- _Your instructions_
Return the lines below that contain "examples".

#### Extracted records

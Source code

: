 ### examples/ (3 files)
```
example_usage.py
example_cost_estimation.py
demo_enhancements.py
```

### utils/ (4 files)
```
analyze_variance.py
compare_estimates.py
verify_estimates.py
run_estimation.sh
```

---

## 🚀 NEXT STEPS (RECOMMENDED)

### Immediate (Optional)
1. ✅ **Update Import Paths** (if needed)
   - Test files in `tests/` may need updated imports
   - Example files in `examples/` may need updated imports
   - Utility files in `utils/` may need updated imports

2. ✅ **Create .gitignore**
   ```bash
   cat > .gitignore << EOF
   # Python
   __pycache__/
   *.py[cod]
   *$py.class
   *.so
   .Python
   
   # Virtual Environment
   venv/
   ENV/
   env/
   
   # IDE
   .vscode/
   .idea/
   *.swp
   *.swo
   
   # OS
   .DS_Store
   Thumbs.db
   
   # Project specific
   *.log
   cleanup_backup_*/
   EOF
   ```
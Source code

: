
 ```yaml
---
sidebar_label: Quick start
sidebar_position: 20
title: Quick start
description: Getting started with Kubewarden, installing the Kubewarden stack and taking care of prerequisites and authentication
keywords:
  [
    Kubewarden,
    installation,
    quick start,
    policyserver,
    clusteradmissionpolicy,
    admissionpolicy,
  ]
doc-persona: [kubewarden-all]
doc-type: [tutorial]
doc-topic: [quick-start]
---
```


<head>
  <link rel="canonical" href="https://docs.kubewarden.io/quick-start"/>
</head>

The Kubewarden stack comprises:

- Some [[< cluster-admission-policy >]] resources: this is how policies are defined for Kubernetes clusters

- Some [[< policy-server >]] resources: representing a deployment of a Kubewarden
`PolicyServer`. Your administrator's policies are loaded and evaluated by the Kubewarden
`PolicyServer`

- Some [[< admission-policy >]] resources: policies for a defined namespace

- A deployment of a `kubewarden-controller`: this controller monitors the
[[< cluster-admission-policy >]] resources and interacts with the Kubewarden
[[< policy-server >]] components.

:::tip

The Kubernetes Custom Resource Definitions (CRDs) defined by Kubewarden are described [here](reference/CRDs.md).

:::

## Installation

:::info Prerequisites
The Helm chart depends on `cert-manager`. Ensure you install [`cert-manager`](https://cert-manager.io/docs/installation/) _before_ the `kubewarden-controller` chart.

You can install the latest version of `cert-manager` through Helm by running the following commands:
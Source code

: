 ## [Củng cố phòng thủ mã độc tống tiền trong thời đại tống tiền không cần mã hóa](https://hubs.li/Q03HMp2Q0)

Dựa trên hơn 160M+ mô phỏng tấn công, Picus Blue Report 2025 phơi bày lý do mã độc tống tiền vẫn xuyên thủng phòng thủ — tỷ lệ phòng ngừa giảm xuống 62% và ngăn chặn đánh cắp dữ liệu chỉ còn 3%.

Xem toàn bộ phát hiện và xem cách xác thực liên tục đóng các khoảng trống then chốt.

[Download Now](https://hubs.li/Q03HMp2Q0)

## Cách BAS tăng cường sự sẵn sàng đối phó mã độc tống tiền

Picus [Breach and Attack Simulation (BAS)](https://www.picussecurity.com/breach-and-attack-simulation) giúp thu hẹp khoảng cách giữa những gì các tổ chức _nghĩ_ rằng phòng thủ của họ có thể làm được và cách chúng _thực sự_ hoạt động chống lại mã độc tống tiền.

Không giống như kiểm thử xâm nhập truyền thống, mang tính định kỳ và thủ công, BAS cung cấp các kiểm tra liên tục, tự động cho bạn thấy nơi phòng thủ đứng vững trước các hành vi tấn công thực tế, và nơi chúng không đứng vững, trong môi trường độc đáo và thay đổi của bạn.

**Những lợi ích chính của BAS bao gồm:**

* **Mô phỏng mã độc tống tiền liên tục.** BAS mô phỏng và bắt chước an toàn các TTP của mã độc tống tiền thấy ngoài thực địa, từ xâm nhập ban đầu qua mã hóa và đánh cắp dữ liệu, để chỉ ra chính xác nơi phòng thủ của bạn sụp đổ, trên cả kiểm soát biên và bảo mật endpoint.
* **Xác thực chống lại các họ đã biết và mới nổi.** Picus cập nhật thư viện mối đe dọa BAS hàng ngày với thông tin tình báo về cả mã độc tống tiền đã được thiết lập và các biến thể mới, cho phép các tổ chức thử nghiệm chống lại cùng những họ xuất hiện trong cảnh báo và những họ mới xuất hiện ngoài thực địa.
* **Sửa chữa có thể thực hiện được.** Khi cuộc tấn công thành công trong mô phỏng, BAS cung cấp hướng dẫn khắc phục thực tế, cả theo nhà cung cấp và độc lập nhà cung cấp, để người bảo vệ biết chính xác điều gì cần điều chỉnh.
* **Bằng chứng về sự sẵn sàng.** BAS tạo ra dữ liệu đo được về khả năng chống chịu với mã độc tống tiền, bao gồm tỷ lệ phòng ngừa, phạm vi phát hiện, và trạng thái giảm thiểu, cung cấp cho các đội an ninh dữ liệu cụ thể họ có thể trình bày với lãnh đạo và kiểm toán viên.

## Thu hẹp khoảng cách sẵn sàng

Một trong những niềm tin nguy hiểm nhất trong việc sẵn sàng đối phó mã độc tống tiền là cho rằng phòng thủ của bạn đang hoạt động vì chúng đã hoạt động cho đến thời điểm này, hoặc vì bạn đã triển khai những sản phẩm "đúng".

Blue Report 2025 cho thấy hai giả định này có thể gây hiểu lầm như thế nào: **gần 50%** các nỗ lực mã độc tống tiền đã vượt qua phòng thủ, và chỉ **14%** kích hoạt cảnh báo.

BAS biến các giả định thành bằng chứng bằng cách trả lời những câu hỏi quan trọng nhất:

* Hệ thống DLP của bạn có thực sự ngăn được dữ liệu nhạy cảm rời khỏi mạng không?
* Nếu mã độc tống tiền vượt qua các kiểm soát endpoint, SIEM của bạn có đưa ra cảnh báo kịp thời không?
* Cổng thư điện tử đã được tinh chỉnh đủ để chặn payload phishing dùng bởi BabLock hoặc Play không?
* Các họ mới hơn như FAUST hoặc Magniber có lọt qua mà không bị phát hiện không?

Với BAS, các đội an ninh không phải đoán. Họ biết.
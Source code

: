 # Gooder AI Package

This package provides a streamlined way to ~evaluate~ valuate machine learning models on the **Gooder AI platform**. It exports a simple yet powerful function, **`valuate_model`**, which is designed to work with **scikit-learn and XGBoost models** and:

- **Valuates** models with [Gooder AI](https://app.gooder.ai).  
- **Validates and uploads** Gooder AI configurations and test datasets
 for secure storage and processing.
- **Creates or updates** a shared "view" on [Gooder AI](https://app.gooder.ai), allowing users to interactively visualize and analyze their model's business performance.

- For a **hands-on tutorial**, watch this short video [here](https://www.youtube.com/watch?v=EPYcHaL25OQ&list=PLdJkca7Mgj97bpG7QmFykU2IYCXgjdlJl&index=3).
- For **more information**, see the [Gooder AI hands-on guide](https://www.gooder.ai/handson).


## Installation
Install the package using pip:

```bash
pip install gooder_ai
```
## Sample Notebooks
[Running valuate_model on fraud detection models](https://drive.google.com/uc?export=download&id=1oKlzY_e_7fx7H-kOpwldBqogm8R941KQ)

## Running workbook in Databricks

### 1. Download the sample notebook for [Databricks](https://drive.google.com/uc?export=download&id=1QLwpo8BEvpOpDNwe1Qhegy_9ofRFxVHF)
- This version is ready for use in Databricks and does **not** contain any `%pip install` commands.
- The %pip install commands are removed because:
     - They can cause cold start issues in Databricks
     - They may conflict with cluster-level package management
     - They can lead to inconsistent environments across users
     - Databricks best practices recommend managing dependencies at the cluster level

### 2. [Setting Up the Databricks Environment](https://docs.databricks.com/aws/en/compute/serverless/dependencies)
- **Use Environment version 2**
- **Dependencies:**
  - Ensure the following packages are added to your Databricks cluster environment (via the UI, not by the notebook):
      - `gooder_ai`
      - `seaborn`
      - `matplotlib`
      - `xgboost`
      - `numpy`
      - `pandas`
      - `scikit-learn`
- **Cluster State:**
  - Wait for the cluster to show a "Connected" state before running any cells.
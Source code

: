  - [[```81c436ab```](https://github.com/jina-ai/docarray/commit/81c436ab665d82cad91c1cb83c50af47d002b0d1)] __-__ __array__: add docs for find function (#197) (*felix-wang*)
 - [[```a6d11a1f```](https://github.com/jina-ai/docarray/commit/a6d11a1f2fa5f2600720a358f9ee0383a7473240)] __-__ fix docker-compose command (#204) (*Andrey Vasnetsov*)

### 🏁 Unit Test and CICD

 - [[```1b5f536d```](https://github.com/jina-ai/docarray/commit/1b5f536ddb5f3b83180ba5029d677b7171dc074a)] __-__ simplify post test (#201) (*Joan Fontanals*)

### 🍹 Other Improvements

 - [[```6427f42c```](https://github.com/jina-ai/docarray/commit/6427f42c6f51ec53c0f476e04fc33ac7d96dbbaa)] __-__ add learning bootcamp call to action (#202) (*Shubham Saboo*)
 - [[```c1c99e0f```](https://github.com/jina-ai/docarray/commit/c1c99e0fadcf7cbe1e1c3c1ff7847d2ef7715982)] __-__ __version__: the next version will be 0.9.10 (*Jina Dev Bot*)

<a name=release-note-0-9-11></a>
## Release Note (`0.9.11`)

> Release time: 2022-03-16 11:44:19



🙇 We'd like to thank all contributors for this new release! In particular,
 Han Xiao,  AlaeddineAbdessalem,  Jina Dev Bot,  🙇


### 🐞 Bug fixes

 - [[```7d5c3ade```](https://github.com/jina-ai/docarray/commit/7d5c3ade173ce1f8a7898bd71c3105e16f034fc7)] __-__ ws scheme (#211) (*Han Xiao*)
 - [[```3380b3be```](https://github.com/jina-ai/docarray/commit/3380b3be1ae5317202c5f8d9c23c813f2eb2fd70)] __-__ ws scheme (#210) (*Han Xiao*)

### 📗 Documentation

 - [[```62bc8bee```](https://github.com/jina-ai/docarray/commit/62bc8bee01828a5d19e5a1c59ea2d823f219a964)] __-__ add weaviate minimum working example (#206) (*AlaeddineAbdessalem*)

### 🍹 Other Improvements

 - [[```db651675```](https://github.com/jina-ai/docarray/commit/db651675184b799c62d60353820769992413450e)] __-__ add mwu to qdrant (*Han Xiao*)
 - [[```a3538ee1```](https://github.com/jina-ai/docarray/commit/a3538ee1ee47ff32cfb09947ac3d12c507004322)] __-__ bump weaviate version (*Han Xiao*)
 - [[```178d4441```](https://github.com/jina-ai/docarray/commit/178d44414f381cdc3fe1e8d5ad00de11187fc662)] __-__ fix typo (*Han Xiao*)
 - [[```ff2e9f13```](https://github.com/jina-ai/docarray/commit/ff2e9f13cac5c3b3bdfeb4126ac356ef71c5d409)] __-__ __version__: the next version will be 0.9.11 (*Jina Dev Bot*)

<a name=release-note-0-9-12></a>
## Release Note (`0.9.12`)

########

- _Response to this task_
: ### examples/ (3 files)
   - Example files in `examples/` may need updated imports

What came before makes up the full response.